== EXERCISE REQUIREMENTS ==
From the data that follows, print exactly the lines starting at the one containing "- **Alamofire를 활용한 API 통신**" and ending at the one containing "- **아키텍처**: MVVM (Model-View-ViewModel)"; include both of them and nothing more.

== RECORD EXTRACTS ==

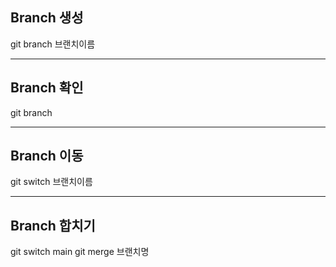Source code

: ## Branch 생성
git branch 브랜치이름

---

## Branch 확인
git branch

---

## Branch 이동
git switch 브랜치이름

---

## Branch 합치기
git switch main
git merge 브랜치명
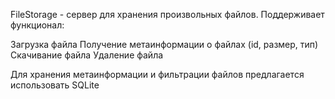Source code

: FileStorage - сервер для хранения произвольных файлов. Поддерживает функционал:

Загрузка файла
Получение метаинформации о файлах (id, размер, тип)
Скачивание файла
Удаление файла

Для хранения метаинформации и фильтрации файлов предлагается использовать SQLite
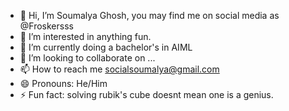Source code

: - 👋 Hi, I’m Soumalya Ghosh, you may find me on social media as @Froskersss
- 👀 I’m interested in anything fun.
- 🌱 I’m currently doing a bachelor's in AIML
- 💞️ I’m looking to collaborate on ...
- 📫 How to reach me socialsoumalya@gmail.com
- 😄 Pronouns: He/Him
- ⚡ Fun fact: solving rubik's cube doesnt mean one is a genius.

<!---
Froskersss/Froskersss is a ✨ special ✨ repository because its `README.md` (this file) appears on your GitHub profile.
You can click the Preview link to take a look at your changes.
--->
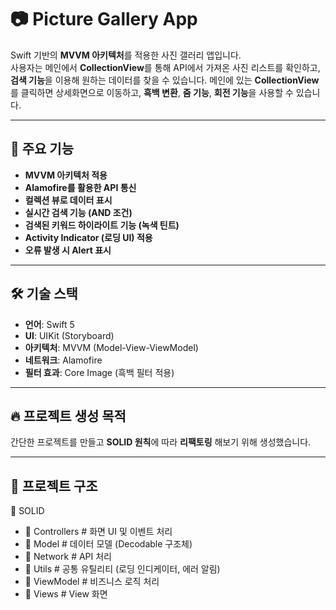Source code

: 

# 📷 Picture Gallery App

Swift 기반의 **MVVM 아키텍처**를 적용한 사진 갤러리 앱입니다.  
사용자는 메인에서 **CollectionView**를 통해 API에서 가져온 사진 리스트를 확인하고, **검색 기능**을 이용해 원하는 데이터를 찾을 수 있습니다.
메인에 있는 **CollectionView**를 클릭하면 상세화면으로 이동하고, **흑백 변환**, **줌 기능**, **회전 기능**을 사용할 수 있습니다.

---

## 🚀 주요 기능
- **MVVM 아키텍처 적용**
- **Alamofire를 활용한 API 통신**
- **컬렉션 뷰로 데이터 표시**
- **실시간 검색 기능 (AND 조건)**
- **검색된 키워드 하이라이트 기능 (녹색 틴트)**
- **Activity Indicator (로딩 UI) 적용**
- **오류 발생 시 Alert 표시**

---

## 🛠 기술 스택
- **언어**: Swift 5
- **UI**: UIKit (Storyboard)
- **아키텍처**: MVVM (Model-View-ViewModel)
- **네트워크**: Alamofire
- **필터 효과**: Core Image (흑백 필터 적용)

---

## 🔥 프로젝트 생성 목적
간단한 프로젝트를 만들고 **SOLID 원칙**에 따라 **리팩토링** 해보기 위해 생성했습니다.

---

## 📂 프로젝트 구조
📂 SOLID
- 📂 Controllers # 화면 UI 및 이벤트 처리
- 📂 Model # 데이터 모델 (Decodable 구조체)
- 📂 Network # API 처리
- 📂 Utils # 공통 유틸리티 (로딩 인디케이터, 에러 알림)
- 📂 ViewModel # 비즈니스 로직 처리
- 📂 Views # View 화면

== ANSWER FOR THE TASK ==
- **Alamofire를 활용한 API 통신**
- **컬렉션 뷰로 데이터 표시**
- **실시간 검색 기능 (AND 조건)**
- **검색된 키워드 하이라이트 기능 (녹색 틴트)**
- **Activity Indicator (로딩 UI) 적용**
- **오류 발생 시 Alert 표시**

---

## 🛠 기술 스택
- **언어**: Swift 5
- **UI**: UIKit (Storyboard)
- **아키텍처**: MVVM (Model-View-ViewModel)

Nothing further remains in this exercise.